> _PROVIDED ENTRIES_

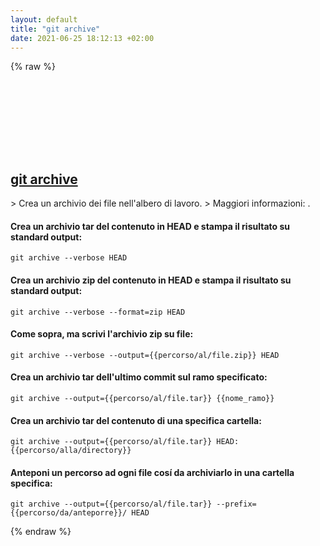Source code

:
 ```yaml
---
layout: default
title: "git archive"
date: 2021-06-25 18:12:13 +02:00
---
```

{% raw %}
<h2 id="git-archive">
  <a href="/it/common/git-archive.html">git archive</a> <a href="#git-archive"><svg class="icon">
    <use href="/assets/images/unicode_sprite.svg#link" />
  </svg></a>
</h2>
> Crea un archivio dei file nell'albero di lavoro.
> Maggiori informazioni: <https://git-scm.com/docs/git-archive>.

#### Crea un archivio tar del contenuto in HEAD e stampa il risultato su standard output:
```shell
git archive --verbose HEAD
```
#### Crea un archivio zip del contenuto in HEAD e stampa il risultato su standard output:
```shell
git archive --verbose --format=zip HEAD
```
#### Come sopra, ma scrivi l'archivio zip su file:
```shell
git archive --verbose --output={{percorso/al/file.zip}} HEAD
```
#### Crea un archivio tar dell'ultimo commit sul ramo specificato:
```shell
git archive --output={{percorso/al/file.tar}} {{nome_ramo}}
```
#### Crea un archivio tar del contenuto di una specifica cartella:
```shell
git archive --output={{percorso/al/file.tar}} HEAD:{{percorso/alla/directory}}
```
#### Anteponi un percorso ad ogni file cosí da archiviarlo in una cartella specifica:
```shell
git archive --output={{percorso/al/file.tar}} --prefix={{percorso/da/anteporre}}/ HEAD
```
{% endraw %}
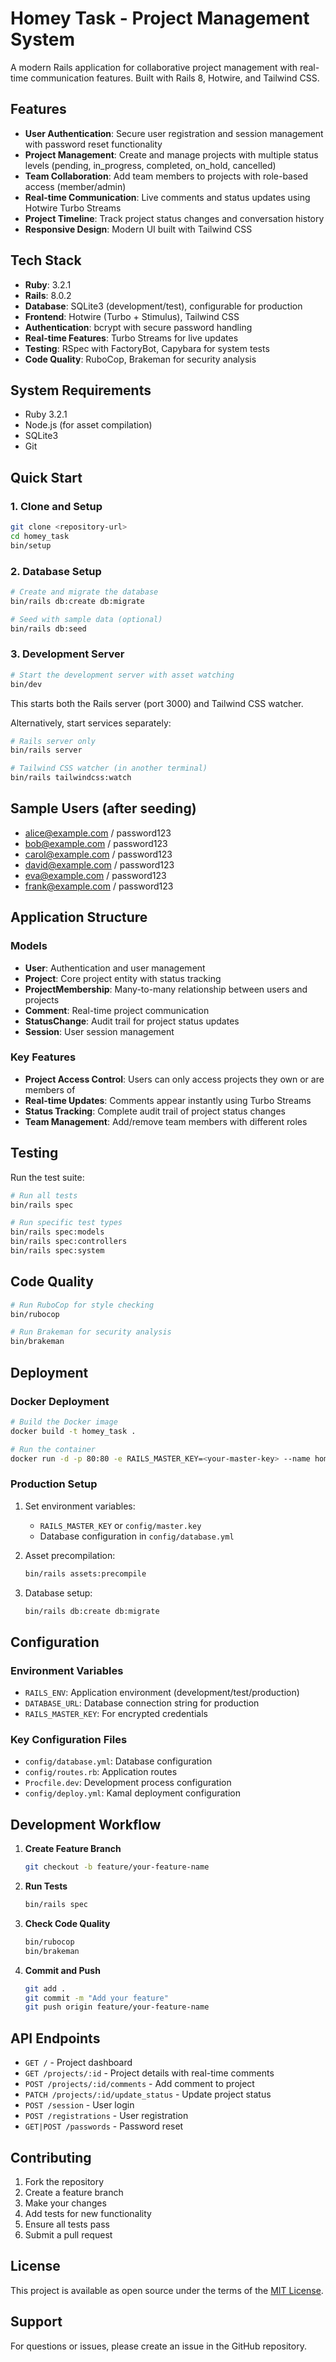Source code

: # Homey Task - Project Management System

A modern Rails application for collaborative project management with real-time communication features. Built with Rails 8, Hotwire, and Tailwind CSS.

## Features

- **User Authentication**: Secure user registration and session management with password reset functionality
- **Project Management**: Create and manage projects with multiple status levels (pending, in_progress, completed, on_hold, cancelled)
- **Team Collaboration**: Add team members to projects with role-based access (member/admin)
- **Real-time Communication**: Live comments and status updates using Hotwire Turbo Streams
- **Project Timeline**: Track project status changes and conversation history
- **Responsive Design**: Modern UI built with Tailwind CSS

## Tech Stack

- **Ruby**: 3.2.1
- **Rails**: 8.0.2
- **Database**: SQLite3 (development/test), configurable for production
- **Frontend**: Hotwire (Turbo + Stimulus), Tailwind CSS
- **Authentication**: bcrypt with secure password handling
- **Real-time Features**: Turbo Streams for live updates
- **Testing**: RSpec with FactoryBot, Capybara for system tests
- **Code Quality**: RuboCop, Brakeman for security analysis

## System Requirements

- Ruby 3.2.1
- Node.js (for asset compilation)
- SQLite3
- Git

## Quick Start

### 1. Clone and Setup

```bash
git clone <repository-url>
cd homey_task
bin/setup
```

### 2. Database Setup

```bash
# Create and migrate the database
bin/rails db:create db:migrate

# Seed with sample data (optional)
bin/rails db:seed
```

### 3. Development Server

```bash
# Start the development server with asset watching
bin/dev
```

This starts both the Rails server (port 3000) and Tailwind CSS watcher.

Alternatively, start services separately:
```bash
# Rails server only
bin/rails server

# Tailwind CSS watcher (in another terminal)
bin/rails tailwindcss:watch
```

## Sample Users (after seeding)

- alice@example.com / password123
- bob@example.com / password123
- carol@example.com / password123
- david@example.com / password123
- eva@example.com / password123
- frank@example.com / password123

## Application Structure

### Models

- **User**: Authentication and user management
- **Project**: Core project entity with status tracking
- **ProjectMembership**: Many-to-many relationship between users and projects
- **Comment**: Real-time project communication
- **StatusChange**: Audit trail for project status updates
- **Session**: User session management

### Key Features

- **Project Access Control**: Users can only access projects they own or are members of
- **Real-time Updates**: Comments appear instantly using Turbo Streams
- **Status Tracking**: Complete audit trail of project status changes
- **Team Management**: Add/remove team members with different roles

## Testing

Run the test suite:

```bash
# Run all tests
bin/rails spec

# Run specific test types
bin/rails spec:models
bin/rails spec:controllers
bin/rails spec:system
```

## Code Quality

```bash
# Run RuboCop for style checking
bin/rubocop

# Run Brakeman for security analysis
bin/brakeman
```

## Deployment

### Docker Deployment

```bash
# Build the Docker image
docker build -t homey_task .

# Run the container
docker run -d -p 80:80 -e RAILS_MASTER_KEY=<your-master-key> --name homey_task homey_task
```

### Production Setup

1. Set environment variables:
   - `RAILS_MASTER_KEY` or `config/master.key`
   - Database configuration in `config/database.yml`

2. Asset precompilation:
   ```bash
   bin/rails assets:precompile
   ```

3. Database setup:
   ```bash
   bin/rails db:create db:migrate
   ```

## Configuration

### Environment Variables

- `RAILS_ENV`: Application environment (development/test/production)
- `DATABASE_URL`: Database connection string for production
- `RAILS_MASTER_KEY`: For encrypted credentials

### Key Configuration Files

- `config/database.yml`: Database configuration
- `config/routes.rb`: Application routes
- `Procfile.dev`: Development process configuration
- `config/deploy.yml`: Kamal deployment configuration

## Development Workflow

1. **Create Feature Branch**
   ```bash
   git checkout -b feature/your-feature-name
   ```

2. **Run Tests**
   ```bash
   bin/rails spec
   ```

3. **Check Code Quality**
   ```bash
   bin/rubocop
   bin/brakeman
   ```

4. **Commit and Push**
   ```bash
   git add .
   git commit -m "Add your feature"
   git push origin feature/your-feature-name
   ```

## API Endpoints

- `GET /` - Project dashboard
- `GET /projects/:id` - Project details with real-time comments
- `POST /projects/:id/comments` - Add comment to project
- `PATCH /projects/:id/update_status` - Update project status
- `POST /session` - User login
- `POST /registrations` - User registration
- `GET|POST /passwords` - Password reset

## Contributing

1. Fork the repository
2. Create a feature branch
3. Make your changes
4. Add tests for new functionality
5. Ensure all tests pass
6. Submit a pull request

## License

This project is available as open source under the terms of the [MIT License](https://opensource.org/licenses/MIT).

## Support

For questions or issues, please create an issue in the GitHub repository.

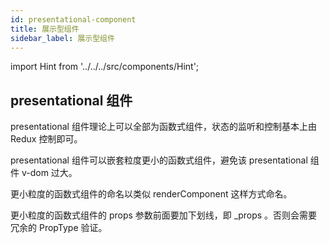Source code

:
 ```yaml
---
id: presentational-component
title: 展示型组件
sidebar_label: 展示型组件
---
```


import Hint from '../../../src/components/Hint';

## presentational 组件

presentational 组件理论上可以全部为函数式组件，状态的监听和控制基本上由 Redux 控制即可。

<Hint type="good">presentational 组件可以嵌套粒度更小的函数式组件，避免该 presentational 组件 v-dom 过大。</Hint>

<Hint type="bad">更小粒度的函数式组件的命名以类似 renderComponent 这样方式命名。</Hint>

<Hint type="bad">更小粒度的函数式组件的 props 参数前面要加下划线，即 \_props 。否则会需要冗余的 PropType 验证。</Hint>
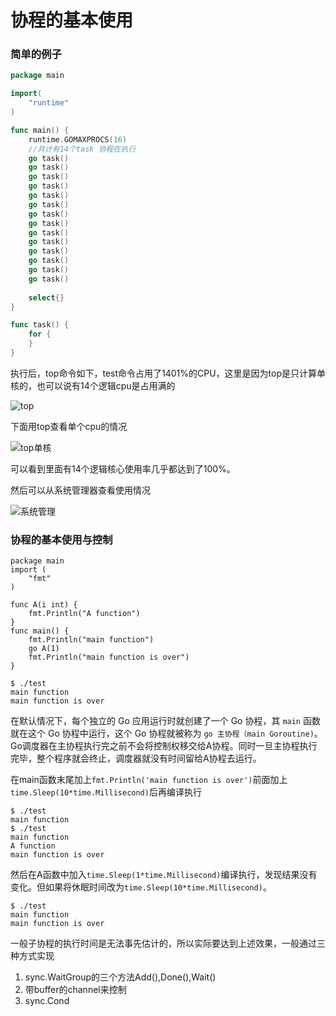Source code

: # 协程的基本使用



### 简单的例子

```go
package main

import(
    "runtime"
)

func main() {
    runtime.GOMAXPROCS(16)
    //共计有14个task 协程在执行
    go task()
    go task()
    go task()
    go task()
    go task()
    go task()
    go task()
    go task()
    go task()
    go task()
    go task()
    go task()
    go task()
    go task()
    
    select{}
}

func task() {
    for {
    }
}
```

执行后，top命令如下，test命令占用了1401%的CPU，这里是因为top是只计算单核的，也可以说有14个逻辑cpu是占用满的

![top](D:\typora\code\go\goroutie\top.png)

下面用top查看单个cpu的情况

![top单核](D:\typora\code\go\goroutie\top_onecore.png)

可以看到里面有14个逻辑核心使用率几乎都达到了100%。

然后可以从系统管理器查看使用情况

![系统管理](D:\typora\code\go\goroutie\system_control.png)



### 协程的基本使用与控制

```
package main
import (
	"fmt"
)

func A(i int) {
	fmt.Println("A function")
}
func main() {
	fmt.Println("main function")
	go A(1)
    fmt.Println("main function is over")
}
```

```
$ ./test
main function
main function is over
```

在默认情况下，每个独立的 Go 应用运行时就创建了一个 Go 协程，其 `main` 函数就在这个 Go 协程中运行，这个 Go 协程就被称为 `go 主协程（main Goroutine)`。Go调度器在主协程执行完之前不会将控制权移交给A协程。同时一旦主协程执行完毕，整个程序就会终止，调度器就没有时间留给A协程去运行。

在main函数末尾加上`fmt.Println('main function is over')`前面加上`time.Sleep(10*time.Millisecond)`后再编译执行

```shell
$ ./test
main function
$ ./test
main function
A function
main function is over
```

然后在A函数中加入`time.Sleep(1*time.Millisecond)`编译执行，发现结果没有变化。但如果将休眠时间改为`time.Sleep(10*time.Millisecond)`。

```shell
$ ./test
main function
main function is over
```

一般子协程的执行时间是无法事先估计的，所以实际要达到上述效果，一般通过三种方式实现

1. sync.WaitGroup的三个方法Add(),Done(),Wait()
2. 带buffer的channel来控制
3. sync.Cond

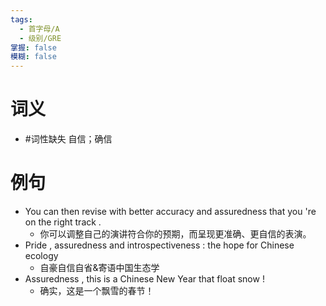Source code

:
 ```yaml
---
tags:
  - 首字母/A
  - 级别/GRE
掌握: false
模糊: false
---
```

# 词义
- #词性缺失 自信；确信
# 例句
- You can then revise with better accuracy and assuredness that you 're on the right track .
	- 你可以调整自己的演讲符合你的预期，而呈现更准确、更自信的表演。
- Pride , assuredness and introspectiveness : the hope for Chinese ecology
	- 自豪自信自省&寄语中国生态学
- Assuredness , this is a Chinese New Year that float snow !
	- 确实，这是一个飘雪的春节！
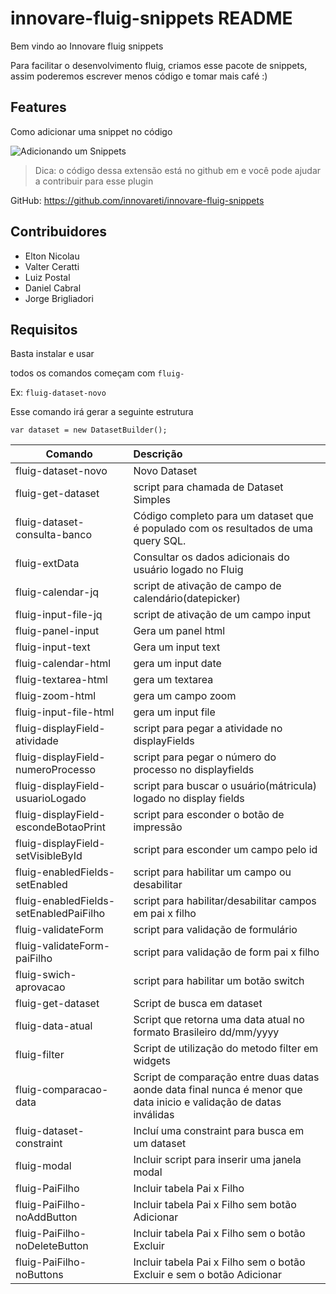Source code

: # innovare-fluig-snippets README

Bem vindo ao Innovare fluig snippets

Para facilitar o desenvolvimento fluig, criamos esse pacote de snippets, assim poderemos escrever menos código e tomar mais café :)

## Features

Como adicionar uma snippet no código

![Adicionando um Snippets](images/print1.jpg)

> Dica: o código dessa extensão está no github em e você pode ajudar a contribuir para esse plugin

GitHub: https://github.com/innovareti/innovare-fluig-snippets

## Contribuidores

* Elton Nicolau
* Valter Ceratti
* Luiz Postal
* Daniel Cabral
* Jorge Brigliadori


## Requisitos

Basta instalar e usar

todos os comandos começam com ```fluig-```

Ex: ```fluig-dataset-novo```

Esse comando irá gerar a seguinte estrutura

```
var dataset = new DatasetBuilder();
``` 

| Comando | Descrição |
| ------------- |:-------------|
| fluig-dataset-novo | Novo Dataset |
| fluig-get-dataset | script para chamada de Dataset Simples |
| fluig-dataset-consulta-banco | Código completo para um dataset que é populado com os resultados de uma query SQL. |
| fluig-extData | Consultar os dados adicionais do usuário logado no Fluig |
| fluig-calendar-jq | script de ativação de campo de calendário(datepicker)  |
| fluig-input-file-jq | script de ativação de um campo input |
| fluig-panel-input | Gera um panel html |
| fluig-input-text | Gera um input text |
| fluig-calendar-html | gera um input date |
| fluig-textarea-html | gera um textarea |
| fluig-zoom-html | gera um campo zoom |
| fluig-input-file-html | gera um input file |
| fluig-displayField-atividade | script para pegar a atividade no displayFields |
| fluig-displayField-numeroProcesso | script para pegar o número do processo no displayfields |
| fluig-displayField-usuarioLogado | script para buscar o usuário(mátricula) logado no display fields |
| fluig-displayField-escondeBotaoPrint | script para esconder o botão de impressão |
| fluig-displayField-setVisibleById | script para esconder um campo pelo id |
| fluig-enabledFields-setEnabled | script para habilitar um campo ou desabilitar |
| fluig-enabledFields-setEnabledPaiFilho | script para habilitar/desabilitar campos em pai x filho |
| fluig-validateForm | script para validação de formulário |
| fluig-validateForm-paiFilho | script para validação de form pai x filho |
| fluig-swich-aprovacao | script para habilitar um botão switch |
| fluig-get-dataset | Script de busca em dataset |
| fluig-data-atual | Script que retorna uma data atual no formato Brasileiro dd/mm/yyyy |
| fluig-filter | Script de utilização do metodo filter em widgets |
| fluig-comparacao-data | Script de comparação entre duas datas aonde data final nunca é menor que data inicio e validação de datas inválidas |
| fluig-dataset-constraint | Incluí uma constraint para busca em um dataset |
| fluig-modal | Incluir script para inserir uma janela modal |
| fluig-PaiFilho | Incluir tabela Pai x Filho |
| fluig-PaiFilho-noAddButton | Incluir tabela Pai x Filho sem botão Adicionar |
| fluig-PaiFilho-noDeleteButton | Incluir tabela Pai x Filho sem o botão Excluir |
| fluig-PaiFilho-noButtons | Incluir tabela Pai x Filho sem o botão Excluir e sem o botão Adicionar |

> _GOAL OF THE EXERCISE_
Starting with the line above that holds "Application environment (development/test/production)" and stopping with the line that holds "4. Add tests for new functionality", reproduce each line exactly, omitting all other lines.

> _EXERCISE ANSWER_
- `RAILS_ENV`: Application environment (development/test/production)
- `DATABASE_URL`: Database connection string for production
- `RAILS_MASTER_KEY`: For encrypted credentials

### Key Configuration Files

- `config/database.yml`: Database configuration
- `config/routes.rb`: Application routes
- `Procfile.dev`: Development process configuration
- `config/deploy.yml`: Kamal deployment configuration

## Development Workflow

1. **Create Feature Branch**
   ```bash
   git checkout -b feature/your-feature-name
   ```

2. **Run Tests**
   ```bash
   bin/rails spec
   ```

3. **Check Code Quality**
   ```bash
   bin/rubocop
   bin/brakeman
   ```

4. **Commit and Push**
   ```bash
   git add .
   git commit -m "Add your feature"
   git push origin feature/your-feature-name
   ```

## API Endpoints

- `GET /` - Project dashboard
- `GET /projects/:id` - Project details with real-time comments
- `POST /projects/:id/comments` - Add comment to project
- `PATCH /projects/:id/update_status` - Update project status
- `POST /session` - User login
- `POST /registrations` - User registration
- `GET|POST /passwords` - Password reset

## Contributing

1. Fork the repository
2. Create a feature branch
3. Make your changes
4. Add tests for new functionality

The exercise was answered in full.